Volume 24, Issue 1 (January 2022) 24, 50–55; 10.4103/aja.aja_39_21

Prognostic value of PTEN in de novo diagnosed metastatic prostate cancer

Jun-Yu Zhang1, Yun-Yi Kong2, Qi-Feng Wang2, Yun-Jie Yang1, Zheng Liu1, Nan Lin1, Ding-Wei Ye1, Bo Dai1

1 Department of Urology, Fudan University Shanghai Cancer Center, Shanghai 200032, China
2 Department of Pathology, Fudan University Shanghai Cancer Center, Shanghai 200032, China

Correspondence: Dr. B Dai (bodai1978@126.com) or Dr. DW Ye (dwyeli@163.com)

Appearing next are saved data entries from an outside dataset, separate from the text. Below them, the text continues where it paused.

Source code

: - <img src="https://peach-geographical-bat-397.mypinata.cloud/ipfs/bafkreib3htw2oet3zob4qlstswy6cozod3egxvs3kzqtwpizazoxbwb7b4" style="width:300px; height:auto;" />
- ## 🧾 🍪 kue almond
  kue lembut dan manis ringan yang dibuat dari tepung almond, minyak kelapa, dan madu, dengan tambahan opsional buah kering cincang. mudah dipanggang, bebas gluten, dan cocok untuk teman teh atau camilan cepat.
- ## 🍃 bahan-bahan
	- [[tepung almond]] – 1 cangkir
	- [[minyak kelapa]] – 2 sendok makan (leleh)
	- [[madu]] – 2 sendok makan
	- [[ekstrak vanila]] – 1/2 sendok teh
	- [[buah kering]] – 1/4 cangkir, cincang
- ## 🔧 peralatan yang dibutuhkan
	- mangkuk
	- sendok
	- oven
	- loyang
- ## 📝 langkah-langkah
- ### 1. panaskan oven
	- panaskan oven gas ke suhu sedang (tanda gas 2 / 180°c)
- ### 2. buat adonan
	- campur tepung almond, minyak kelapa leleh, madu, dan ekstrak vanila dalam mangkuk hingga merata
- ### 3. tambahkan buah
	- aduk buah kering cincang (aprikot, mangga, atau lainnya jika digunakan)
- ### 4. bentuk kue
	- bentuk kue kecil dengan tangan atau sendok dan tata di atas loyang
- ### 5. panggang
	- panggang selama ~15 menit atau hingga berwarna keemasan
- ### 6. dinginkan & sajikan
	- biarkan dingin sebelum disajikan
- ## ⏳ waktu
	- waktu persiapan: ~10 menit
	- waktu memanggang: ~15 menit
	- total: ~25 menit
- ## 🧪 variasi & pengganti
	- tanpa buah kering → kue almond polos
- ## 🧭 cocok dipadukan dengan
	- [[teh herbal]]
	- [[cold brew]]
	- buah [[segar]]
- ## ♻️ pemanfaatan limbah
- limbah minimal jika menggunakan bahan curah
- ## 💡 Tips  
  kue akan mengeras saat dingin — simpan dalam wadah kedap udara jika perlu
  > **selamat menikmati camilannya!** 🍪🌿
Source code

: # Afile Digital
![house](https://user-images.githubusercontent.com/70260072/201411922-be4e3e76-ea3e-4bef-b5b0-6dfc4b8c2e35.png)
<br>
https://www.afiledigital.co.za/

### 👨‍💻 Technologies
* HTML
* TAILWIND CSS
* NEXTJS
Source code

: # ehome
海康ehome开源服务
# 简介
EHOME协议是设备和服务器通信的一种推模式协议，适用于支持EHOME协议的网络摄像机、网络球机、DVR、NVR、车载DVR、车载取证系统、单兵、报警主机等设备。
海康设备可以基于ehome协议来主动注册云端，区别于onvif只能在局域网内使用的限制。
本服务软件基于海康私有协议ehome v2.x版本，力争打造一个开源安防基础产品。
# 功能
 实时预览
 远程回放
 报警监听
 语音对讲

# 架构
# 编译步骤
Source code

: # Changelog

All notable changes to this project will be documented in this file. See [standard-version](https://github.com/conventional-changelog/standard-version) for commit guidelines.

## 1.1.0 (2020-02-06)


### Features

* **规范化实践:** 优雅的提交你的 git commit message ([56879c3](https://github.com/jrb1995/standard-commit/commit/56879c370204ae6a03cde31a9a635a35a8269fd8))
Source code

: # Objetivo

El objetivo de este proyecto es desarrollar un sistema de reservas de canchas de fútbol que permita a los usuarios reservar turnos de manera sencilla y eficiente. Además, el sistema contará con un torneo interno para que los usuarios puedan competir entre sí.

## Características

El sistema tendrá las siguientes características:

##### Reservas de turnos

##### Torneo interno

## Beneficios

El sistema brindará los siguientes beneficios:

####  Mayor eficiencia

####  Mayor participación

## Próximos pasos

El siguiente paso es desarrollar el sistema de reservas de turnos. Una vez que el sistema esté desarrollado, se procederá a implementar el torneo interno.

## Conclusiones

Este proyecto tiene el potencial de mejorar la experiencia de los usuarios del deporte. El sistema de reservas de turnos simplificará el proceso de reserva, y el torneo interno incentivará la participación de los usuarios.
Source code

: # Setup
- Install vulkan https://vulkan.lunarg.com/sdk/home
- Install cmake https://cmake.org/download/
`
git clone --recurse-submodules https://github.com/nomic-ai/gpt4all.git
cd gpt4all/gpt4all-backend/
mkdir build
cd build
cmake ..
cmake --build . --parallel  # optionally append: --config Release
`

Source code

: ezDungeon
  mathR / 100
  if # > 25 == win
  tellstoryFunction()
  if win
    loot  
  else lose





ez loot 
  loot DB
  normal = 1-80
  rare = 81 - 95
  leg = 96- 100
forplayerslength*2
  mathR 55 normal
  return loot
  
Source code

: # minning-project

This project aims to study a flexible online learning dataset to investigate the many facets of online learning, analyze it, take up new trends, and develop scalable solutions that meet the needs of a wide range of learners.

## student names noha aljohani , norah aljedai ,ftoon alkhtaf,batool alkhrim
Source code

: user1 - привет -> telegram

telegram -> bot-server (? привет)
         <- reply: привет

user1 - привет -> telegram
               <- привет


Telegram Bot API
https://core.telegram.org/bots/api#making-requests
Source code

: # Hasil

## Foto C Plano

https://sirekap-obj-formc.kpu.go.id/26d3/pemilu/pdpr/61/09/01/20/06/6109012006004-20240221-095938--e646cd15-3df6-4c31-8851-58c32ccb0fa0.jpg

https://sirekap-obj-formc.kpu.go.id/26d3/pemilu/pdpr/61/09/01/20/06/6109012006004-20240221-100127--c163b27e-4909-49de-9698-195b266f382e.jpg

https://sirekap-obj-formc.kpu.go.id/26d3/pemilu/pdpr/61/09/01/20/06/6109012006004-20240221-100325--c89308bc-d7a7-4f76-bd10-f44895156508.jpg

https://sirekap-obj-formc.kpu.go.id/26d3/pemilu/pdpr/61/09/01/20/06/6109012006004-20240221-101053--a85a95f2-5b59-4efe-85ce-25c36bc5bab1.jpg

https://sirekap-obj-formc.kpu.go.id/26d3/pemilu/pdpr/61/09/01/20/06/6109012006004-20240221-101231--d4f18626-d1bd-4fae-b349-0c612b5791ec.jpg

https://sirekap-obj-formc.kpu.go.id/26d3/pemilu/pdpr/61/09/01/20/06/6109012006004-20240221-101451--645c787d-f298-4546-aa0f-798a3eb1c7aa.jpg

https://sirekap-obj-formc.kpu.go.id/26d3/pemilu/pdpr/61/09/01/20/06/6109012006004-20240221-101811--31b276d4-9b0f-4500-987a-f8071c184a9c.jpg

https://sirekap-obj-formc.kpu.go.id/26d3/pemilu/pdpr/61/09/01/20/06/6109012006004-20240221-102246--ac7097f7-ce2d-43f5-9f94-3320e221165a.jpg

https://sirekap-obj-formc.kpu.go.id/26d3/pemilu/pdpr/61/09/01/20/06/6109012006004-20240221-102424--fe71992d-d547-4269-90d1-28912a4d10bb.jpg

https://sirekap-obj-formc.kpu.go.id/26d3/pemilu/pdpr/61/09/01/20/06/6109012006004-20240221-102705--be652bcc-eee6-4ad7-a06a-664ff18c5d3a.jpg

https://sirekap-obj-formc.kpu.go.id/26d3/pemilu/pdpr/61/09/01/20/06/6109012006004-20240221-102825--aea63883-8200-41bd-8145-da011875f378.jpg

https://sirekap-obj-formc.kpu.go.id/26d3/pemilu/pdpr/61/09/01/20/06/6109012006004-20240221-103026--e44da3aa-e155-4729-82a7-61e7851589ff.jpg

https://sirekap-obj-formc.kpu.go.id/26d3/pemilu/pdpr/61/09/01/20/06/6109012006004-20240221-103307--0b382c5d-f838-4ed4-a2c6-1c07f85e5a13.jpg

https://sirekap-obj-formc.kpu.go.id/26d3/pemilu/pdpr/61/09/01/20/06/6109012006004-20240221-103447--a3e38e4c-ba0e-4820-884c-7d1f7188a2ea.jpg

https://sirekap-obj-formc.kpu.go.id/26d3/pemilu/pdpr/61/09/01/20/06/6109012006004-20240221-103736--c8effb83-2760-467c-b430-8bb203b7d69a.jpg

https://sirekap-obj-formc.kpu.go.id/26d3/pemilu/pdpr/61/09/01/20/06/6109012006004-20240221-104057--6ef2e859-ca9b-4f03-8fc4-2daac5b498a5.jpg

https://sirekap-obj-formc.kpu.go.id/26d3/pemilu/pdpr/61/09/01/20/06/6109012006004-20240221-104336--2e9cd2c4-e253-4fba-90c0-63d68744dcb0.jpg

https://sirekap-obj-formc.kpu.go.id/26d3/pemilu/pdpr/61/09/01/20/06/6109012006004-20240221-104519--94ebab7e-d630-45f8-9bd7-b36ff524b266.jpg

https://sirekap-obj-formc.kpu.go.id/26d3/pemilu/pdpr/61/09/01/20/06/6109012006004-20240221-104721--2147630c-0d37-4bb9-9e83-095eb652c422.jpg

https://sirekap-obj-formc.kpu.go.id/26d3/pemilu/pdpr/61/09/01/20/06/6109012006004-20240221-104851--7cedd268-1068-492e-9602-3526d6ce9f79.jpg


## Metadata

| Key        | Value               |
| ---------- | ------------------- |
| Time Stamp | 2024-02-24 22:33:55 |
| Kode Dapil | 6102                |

Date of Submission 10-Aug-2020 Date of Acceptance 24-Mar-2021 Date of Web Publication 28-May-2021

Abstract

The purpose of our study is to investigate the prognostic value of phosphatase and tensin homolog on chromosome 10 (PTEN) expression in patients with de novo metastatic castration naïve prostate cancer (mCNPC). A total of 205 patients with mCNPC at Fudan University Shanghai Cancer Center (Shanghai, China) were retrospectively examined. Immunohistochemical staining of PTEN was performed on prostate biopsy samples of these patients. Associations among clinicopathological features, patient survival and PTEN protein expression were analyzed. PTEN loss occurred in 58 of 205 (28.3%) patients. Loss of PTEN was significantly correlated with high metastatic volume (P = 0.017). No association between PTEN expression and Gleason score was observed. Patients with PTEN loss had significantly shorter progression-free survival (PFS, P < 0.001) and overall survival (OS, P < 0.001) compared with patients with intact PTEN expression. Multivariate analysis showed that elevated alkaline phosphatase, high metastatic volume and PTEN loss were independent poor prognostic factors for PFS. The Eastern Cooperative Oncology Group performance status (ECOG PS) ≥2 and PTEN loss were independent poor prognostic factors for OS. The adjusted hazard ratio of PTEN loss for PFS and OS was 1.67 (95% confidence interval [CI]: 1.14–2.43, P = 0.008) and 1.95 (95% CI: 1.23–3.10, P = 0.005), respectively. PTEN loss was also significantly associated with shorter PFS (P = 0.025) and OS (P < 0.001) in patients with low-volume metastatic disease. Our data showed that PTEN loss is an independent predictor for shorter PFS and OS in patients with de novo mCNPC.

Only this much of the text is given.